Quand la piste s’avère limitative au décollage…
Un récent rapport du BEA évoque l’accident d’un Socata TB-20 Trinidad survenu au décollage sur piste limitative. Lors d’un déroutement pour conditions météorologiques, le monomoteur s’est posé sur ce terrain d’où le pilote compte redécoller le lendemain. Lors du décollage, atteignant bientôt l’extrémité de la piste, le pilote effectue la rotation « vers 65 Kt ».
L’avion consent à peine à décoller avant de retoucher le sol. Il est trop tard pour freiner.

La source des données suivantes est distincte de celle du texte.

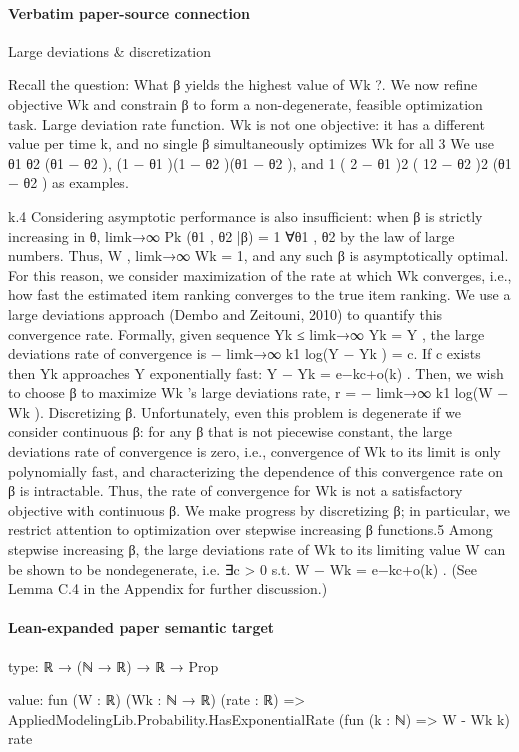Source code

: \documentclass[10pt]{article}
\begin{document}
\paragraph{Verbatim paper-source connection}
\begin{ReviewVerbatim}
Large deviations & discretization

Recall the question: What β yields the highest value
of Wk ?. We now refine objective Wk and constrain β
to form a non-degenerate, feasible optimization task.
Large deviation rate function. Wk is not one
objective: it has a different value per time k, and
no single β simultaneously optimizes Wk for all
3
We use θ1 θ2 (θ1 − θ2 ), (1 − θ1 )(1 − θ2 )(θ1 − θ2 ), and
1
( 2 − θ1 )2 ( 12 − θ2 )2 (θ1 − θ2 ) as examples.

k.4 Considering asymptotic performance is also
insufficient: when β is strictly increasing in θ,
limk→∞ Pk (θ1 , θ2 |β) = 1 ∀θ1 , θ2 by the law of large
numbers. Thus, W , limk→∞ Wk = 1, and any such
β is asymptotically optimal.
For this reason, we consider maximization of the
rate at which Wk converges, i.e., how fast the estimated item ranking converges to the true item ranking. We use a large deviations approach (Dembo
and Zeitouni, 2010) to quantify this convergence
rate. Formally, given sequence Yk ≤ limk→∞ Yk =
Y , the large deviations rate of convergence is
− limk→∞ k1 log(Y − Yk ) = c. If c exists then Yk approaches Y exponentially fast: Y − Yk = e−kc+o(k) .
Then, we wish to choose β to maximize Wk ’s large
deviations rate, r = − limk→∞ k1 log(W − Wk ).
Discretizing β. Unfortunately, even this problem
is degenerate if we consider continuous β: for any β
that is not piecewise constant, the large deviations
rate of convergence is zero, i.e., convergence of Wk
to its limit is only polynomially fast, and characterizing the dependence of this convergence rate on β
is intractable. Thus, the rate of convergence for Wk
is not a satisfactory objective with continuous β.
We make progress by discretizing β; in particular,
we restrict attention to optimization over stepwise
increasing β functions.5 Among stepwise increasing
β, the large deviations rate of Wk to its limiting
value W can be shown to be nondegenerate, i.e. ∃c >
0 s.t. W − Wk = e−kc+o(k) . (See Lemma C.4 in the
Appendix for further discussion.)
\end{ReviewVerbatim}



\paragraph{Lean-expanded paper semantic target}
\begin{ReviewVerbatim}
type:
ℝ → (ℕ → ℝ) → ℝ → Prop

value:
fun (W : ℝ) (Wk : ℕ → ℝ) (rate : ℝ) => AppliedModelingLib.Probability.HasExponentialRate (fun (k : ℕ) => W - Wk k) rate
\end{ReviewVerbatim}
\end{document}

La sortie de piste longitudinale entraîne d’importants dommages au monomoteur, l’équipage étant sain-et-sauf.
Le rapport du BEA précise d’autres éléments à prendre en compte. Le pilote a indiqué qu’à
mi-piste, l’anémomètre indiquait 55 Kt et qu’il a jugé que la moitié restant de la piste lui permettrait d’atteindre la vitesse de rotation mais l’état de la piste (boueuse, mouillée) a alors limité l’accélération à 62 Kt. Il précise avoir eu l’intention de décoller avec les volets rentrés,
ce qui est conforme avec la configuration de l’appareil tel que retrouvé après sa sortie de piste.
Le manuel du TB-20 précise qu’aux conditions du jour (masse de l’appareil, conditions météo, etc.), la distance de roulement au décollage est d’environ 450 m sur… piste goudronnée et sèche, avec rotation à 68 Kt. Sur piste en herbe… courte et mouillée, cette distance passe approximativement à 550 m avec les volets en position Décollage. Le manuel précise que la configuration au décollage est d’afficher les volets à la position Décollage, aucune distance n’étant donnée pour la configuration en lisse.
L’événement est survenu en mai 2023. L’aérodrome de Langogne-Lespéron se trouve à 3.339 ft d’altitude avec la piste 22, en herbe, à utiliser au décollage car présentant une pente moyenne descendante de 1,1% (principalement dans le dernier tiers) pour une longueur de piste disponible de 883 m. Le président du club local a indiqué qu’elle était « recouverte d’une herbe éparse, plus présente et épaisse sur la deuxième moitié de piste ». La fiche VAC précise que « l’utilisation de l’aérodrome est restreinte aux avions basés, aux pilotes titulaires d’une qualification de vol en montagne, ou ayant préalablement utilisé l’aérodrome en tant que commandant de bord dans les 12 derniers mois ».
On est donc bien dans le cas d’une piste limitative pour l’appareil en question, en ajoutant les conditions météorologiques au décollage. La température n’est pas loin des conditions ISA avec 13°C (+5°C), le vent est faible du nord-ouest pour 3 Kt, rafale à 7 Kt même si le président du club local indique qu’il n’y avait pas de vent. Côté appareil, la masse et le centrage étaient dans les limites définies par le constructeur mais proche de la masse maximale, soit 1.350 kg pour 1.400 kg de MTOW (5 personnes à bord, adultes et enfants).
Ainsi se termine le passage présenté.